**** Available data ****

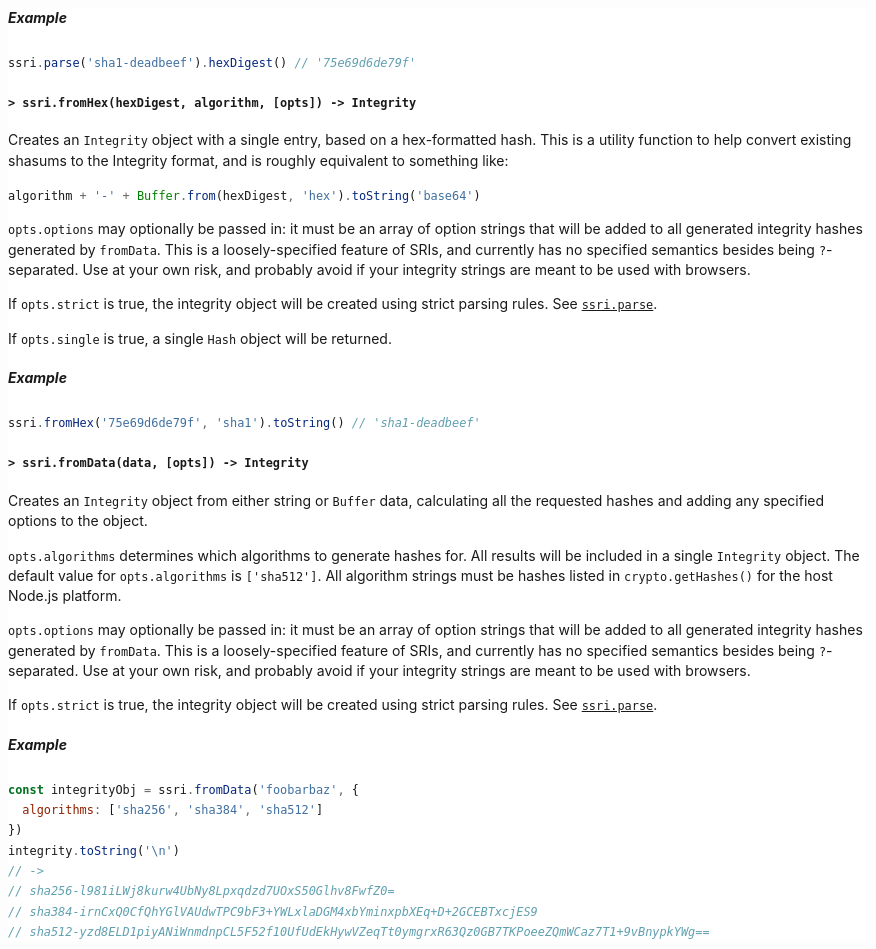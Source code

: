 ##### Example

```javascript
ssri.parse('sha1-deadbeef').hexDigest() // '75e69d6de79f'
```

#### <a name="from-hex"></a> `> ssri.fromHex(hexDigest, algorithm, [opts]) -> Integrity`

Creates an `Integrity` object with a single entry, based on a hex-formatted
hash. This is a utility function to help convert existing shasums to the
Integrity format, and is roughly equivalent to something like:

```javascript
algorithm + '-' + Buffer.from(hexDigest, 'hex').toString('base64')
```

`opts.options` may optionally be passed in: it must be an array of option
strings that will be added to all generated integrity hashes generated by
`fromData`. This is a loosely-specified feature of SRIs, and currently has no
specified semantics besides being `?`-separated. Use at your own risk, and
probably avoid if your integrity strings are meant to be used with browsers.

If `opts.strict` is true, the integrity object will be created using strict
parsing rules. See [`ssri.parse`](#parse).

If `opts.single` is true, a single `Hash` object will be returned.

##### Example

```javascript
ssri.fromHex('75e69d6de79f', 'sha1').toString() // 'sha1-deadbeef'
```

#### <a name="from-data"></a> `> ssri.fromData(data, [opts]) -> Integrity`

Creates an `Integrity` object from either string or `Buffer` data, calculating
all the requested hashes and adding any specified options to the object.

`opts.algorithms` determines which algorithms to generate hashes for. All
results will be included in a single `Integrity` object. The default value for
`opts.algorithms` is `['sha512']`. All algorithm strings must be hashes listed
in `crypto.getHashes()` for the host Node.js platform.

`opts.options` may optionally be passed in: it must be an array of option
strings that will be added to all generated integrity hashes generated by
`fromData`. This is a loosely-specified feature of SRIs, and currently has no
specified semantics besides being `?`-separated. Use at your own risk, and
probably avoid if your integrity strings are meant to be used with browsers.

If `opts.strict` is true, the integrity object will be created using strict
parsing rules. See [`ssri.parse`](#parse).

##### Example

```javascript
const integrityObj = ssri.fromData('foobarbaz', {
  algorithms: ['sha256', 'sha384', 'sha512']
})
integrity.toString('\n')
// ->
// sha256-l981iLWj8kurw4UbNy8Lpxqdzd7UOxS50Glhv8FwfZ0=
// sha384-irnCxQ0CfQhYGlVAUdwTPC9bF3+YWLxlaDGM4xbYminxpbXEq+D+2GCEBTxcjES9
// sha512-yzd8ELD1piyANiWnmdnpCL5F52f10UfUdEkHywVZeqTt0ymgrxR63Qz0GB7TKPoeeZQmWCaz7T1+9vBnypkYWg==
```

****
**** Available data ****

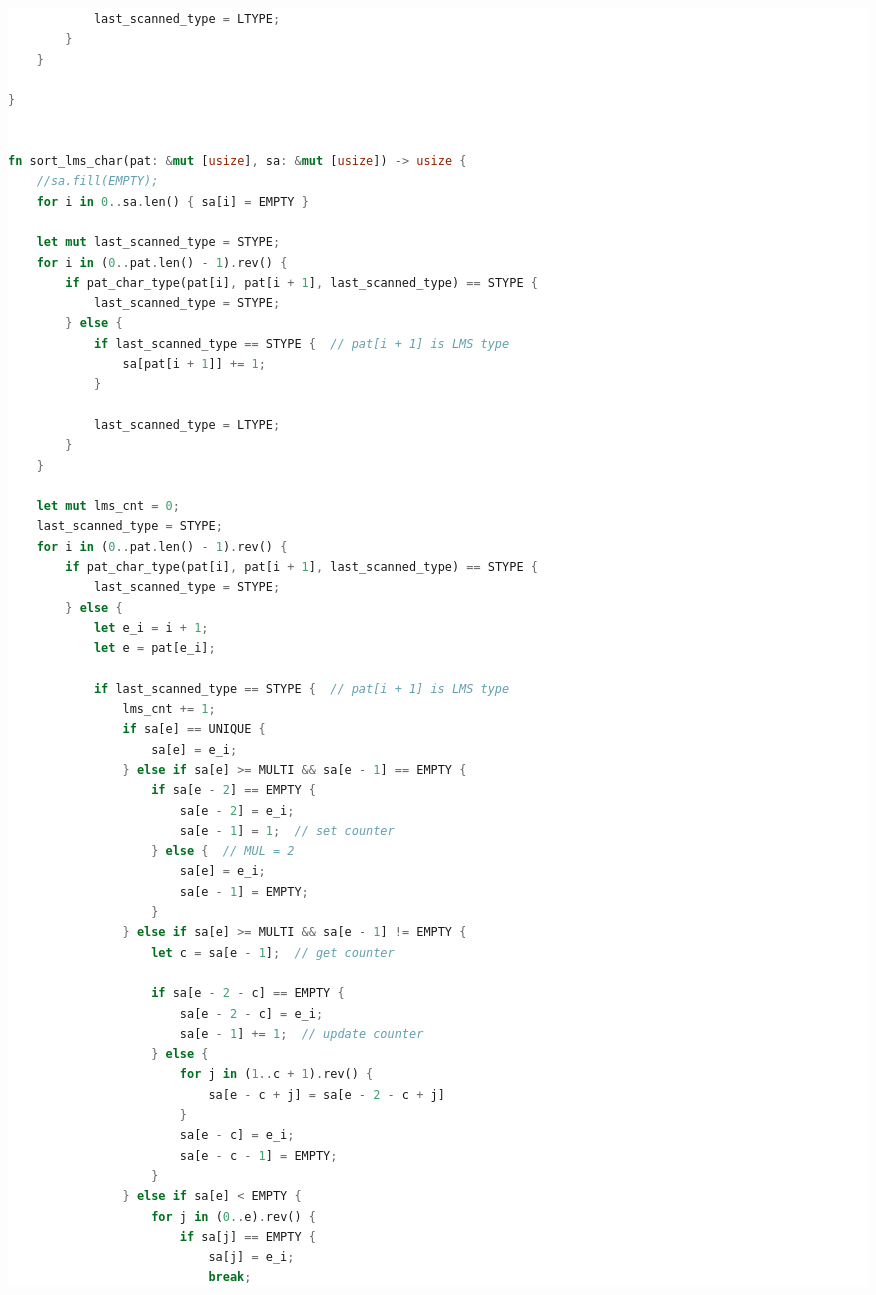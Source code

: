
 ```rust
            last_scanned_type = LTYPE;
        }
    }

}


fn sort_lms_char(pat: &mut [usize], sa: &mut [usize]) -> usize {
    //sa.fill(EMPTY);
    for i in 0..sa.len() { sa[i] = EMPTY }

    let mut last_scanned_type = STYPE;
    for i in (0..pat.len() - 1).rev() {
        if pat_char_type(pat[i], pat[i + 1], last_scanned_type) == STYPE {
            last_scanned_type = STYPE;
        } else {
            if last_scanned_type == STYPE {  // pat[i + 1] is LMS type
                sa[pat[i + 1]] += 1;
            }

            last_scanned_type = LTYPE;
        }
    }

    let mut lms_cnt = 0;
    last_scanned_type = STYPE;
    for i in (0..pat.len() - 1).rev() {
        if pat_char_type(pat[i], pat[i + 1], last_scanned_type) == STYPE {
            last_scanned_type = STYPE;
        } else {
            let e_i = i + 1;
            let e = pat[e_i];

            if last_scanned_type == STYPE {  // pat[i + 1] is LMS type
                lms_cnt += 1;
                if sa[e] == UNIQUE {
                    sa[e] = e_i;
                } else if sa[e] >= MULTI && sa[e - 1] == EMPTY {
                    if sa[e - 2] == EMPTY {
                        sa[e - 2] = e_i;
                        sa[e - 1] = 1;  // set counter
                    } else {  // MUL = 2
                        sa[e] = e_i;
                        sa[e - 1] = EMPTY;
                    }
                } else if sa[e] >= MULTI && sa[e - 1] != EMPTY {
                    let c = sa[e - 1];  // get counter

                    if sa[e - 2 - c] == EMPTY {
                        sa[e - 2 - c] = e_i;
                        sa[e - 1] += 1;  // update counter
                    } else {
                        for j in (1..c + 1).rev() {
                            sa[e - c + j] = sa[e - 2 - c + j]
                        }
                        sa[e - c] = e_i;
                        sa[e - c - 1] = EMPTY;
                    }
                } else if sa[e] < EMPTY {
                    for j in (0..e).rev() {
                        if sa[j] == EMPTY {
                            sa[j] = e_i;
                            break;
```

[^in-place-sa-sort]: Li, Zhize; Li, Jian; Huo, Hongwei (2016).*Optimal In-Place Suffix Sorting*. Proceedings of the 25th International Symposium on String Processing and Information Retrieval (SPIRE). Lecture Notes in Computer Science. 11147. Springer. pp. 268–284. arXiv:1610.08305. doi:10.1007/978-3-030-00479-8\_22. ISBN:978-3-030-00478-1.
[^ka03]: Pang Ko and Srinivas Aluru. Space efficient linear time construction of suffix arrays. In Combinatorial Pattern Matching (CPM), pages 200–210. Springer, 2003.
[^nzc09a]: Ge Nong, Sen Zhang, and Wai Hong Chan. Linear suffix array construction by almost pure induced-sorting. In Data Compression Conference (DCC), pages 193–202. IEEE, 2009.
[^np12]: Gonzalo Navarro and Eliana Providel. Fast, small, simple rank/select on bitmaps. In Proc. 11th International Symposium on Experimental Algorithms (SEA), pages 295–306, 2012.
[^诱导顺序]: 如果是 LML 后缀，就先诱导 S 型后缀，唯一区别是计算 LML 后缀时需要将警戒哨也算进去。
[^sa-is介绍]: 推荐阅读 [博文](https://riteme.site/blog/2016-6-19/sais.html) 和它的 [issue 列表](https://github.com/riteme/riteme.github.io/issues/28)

****

Required action: Looking at the entries above, count the lines that contain the string "Springer", then give the number and nothing else.

Written response: 2